→ **Material shown**:
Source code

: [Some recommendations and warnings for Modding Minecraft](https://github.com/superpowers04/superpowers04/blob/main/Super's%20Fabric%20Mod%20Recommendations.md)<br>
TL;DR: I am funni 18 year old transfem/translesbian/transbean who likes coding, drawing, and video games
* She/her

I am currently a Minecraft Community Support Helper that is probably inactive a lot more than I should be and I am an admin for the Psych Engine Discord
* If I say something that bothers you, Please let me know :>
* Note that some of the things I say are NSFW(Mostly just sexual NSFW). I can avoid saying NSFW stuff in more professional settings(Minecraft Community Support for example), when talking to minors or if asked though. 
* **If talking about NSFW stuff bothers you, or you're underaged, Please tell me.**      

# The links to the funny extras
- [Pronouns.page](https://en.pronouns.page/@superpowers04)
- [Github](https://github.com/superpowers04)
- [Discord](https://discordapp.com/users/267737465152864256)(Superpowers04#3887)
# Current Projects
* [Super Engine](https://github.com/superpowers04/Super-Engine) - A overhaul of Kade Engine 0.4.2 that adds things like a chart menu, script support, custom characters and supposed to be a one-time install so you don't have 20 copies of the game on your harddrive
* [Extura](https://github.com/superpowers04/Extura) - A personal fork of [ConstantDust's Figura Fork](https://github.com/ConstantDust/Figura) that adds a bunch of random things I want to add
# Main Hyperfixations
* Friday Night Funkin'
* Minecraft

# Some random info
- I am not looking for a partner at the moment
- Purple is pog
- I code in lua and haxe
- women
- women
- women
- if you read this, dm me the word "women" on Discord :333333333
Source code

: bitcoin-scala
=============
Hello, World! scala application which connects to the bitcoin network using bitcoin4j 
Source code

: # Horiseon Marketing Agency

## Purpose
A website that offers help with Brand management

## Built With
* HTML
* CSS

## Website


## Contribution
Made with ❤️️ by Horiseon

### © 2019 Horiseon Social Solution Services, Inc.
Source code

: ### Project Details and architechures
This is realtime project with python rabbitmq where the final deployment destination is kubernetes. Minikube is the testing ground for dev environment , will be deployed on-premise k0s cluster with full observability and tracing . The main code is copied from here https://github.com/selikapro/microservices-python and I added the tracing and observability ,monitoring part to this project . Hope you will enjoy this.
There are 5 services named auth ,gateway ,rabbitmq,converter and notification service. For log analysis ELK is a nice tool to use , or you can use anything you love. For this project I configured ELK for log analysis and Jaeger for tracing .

→ **Problem statement**:
Return all the lines above exactly as given.

→ **Problem solution**:
Source code

: [Some recommendations and warnings for Modding Minecraft](https://github.com/superpowers04/superpowers04/blob/main/Super's%20Fabric%20Mod%20Recommendations.md)<br>
TL;DR: I am funni 18 year old transfem/translesbian/transbean who likes coding, drawing, and video games
* She/her

I am currently a Minecraft Community Support Helper that is probably inactive a lot more than I should be and I am an admin for the Psych Engine Discord
* If I say something that bothers you, Please let me know :>
* Note that some of the things I say are NSFW(Mostly just sexual NSFW). I can avoid saying NSFW stuff in more professional settings(Minecraft Community Support for example), when talking to minors or if asked though. 
* **If talking about NSFW stuff bothers you, or you're underaged, Please tell me.**      

# The links to the funny extras
- [Pronouns.page](https://en.pronouns.page/@superpowers04)
- [Github](https://github.com/superpowers04)
- [Discord](https://discordapp.com/users/267737465152864256)(Superpowers04#3887)
# Current Projects
* [Super Engine](https://github.com/superpowers04/Super-Engine) - A overhaul of Kade Engine 0.4.2 that adds things like a chart menu, script support, custom characters and supposed to be a one-time install so you don't have 20 copies of the game on your harddrive
* [Extura](https://github.com/superpowers04/Extura) - A personal fork of [ConstantDust's Figura Fork](https://github.com/ConstantDust/Figura) that adds a bunch of random things I want to add
# Main Hyperfixations
* Friday Night Funkin'
* Minecraft

# Some random info
- I am not looking for a partner at the moment
- Purple is pog
- I code in lua and haxe
- women
- women
- women
- if you read this, dm me the word "women" on Discord :333333333
Source code

: bitcoin-scala
=============
Hello, World! scala application which connects to the bitcoin network using bitcoin4j 
Source code

: # Horiseon Marketing Agency

## Purpose
A website that offers help with Brand management

## Built With
* HTML
* CSS

## Website


## Contribution
Made with ❤️️ by Horiseon

### © 2019 Horiseon Social Solution Services, Inc.
Source code

: ### Project Details and architechures
This is realtime project with python rabbitmq where the final deployment destination is kubernetes. Minikube is the testing ground for dev environment , will be deployed on-premise k0s cluster with full observability and tracing . The main code is copied from here https://github.com/selikapro/microservices-python and I added the tracing and observability ,monitoring part to this project . Hope you will enjoy this.
There are 5 services named auth ,gateway ,rabbitmq,converter and notification service. For log analysis ELK is a nice tool to use , or you can use anything you love. For this project I configured ELK for log analysis and Jaeger for tracing .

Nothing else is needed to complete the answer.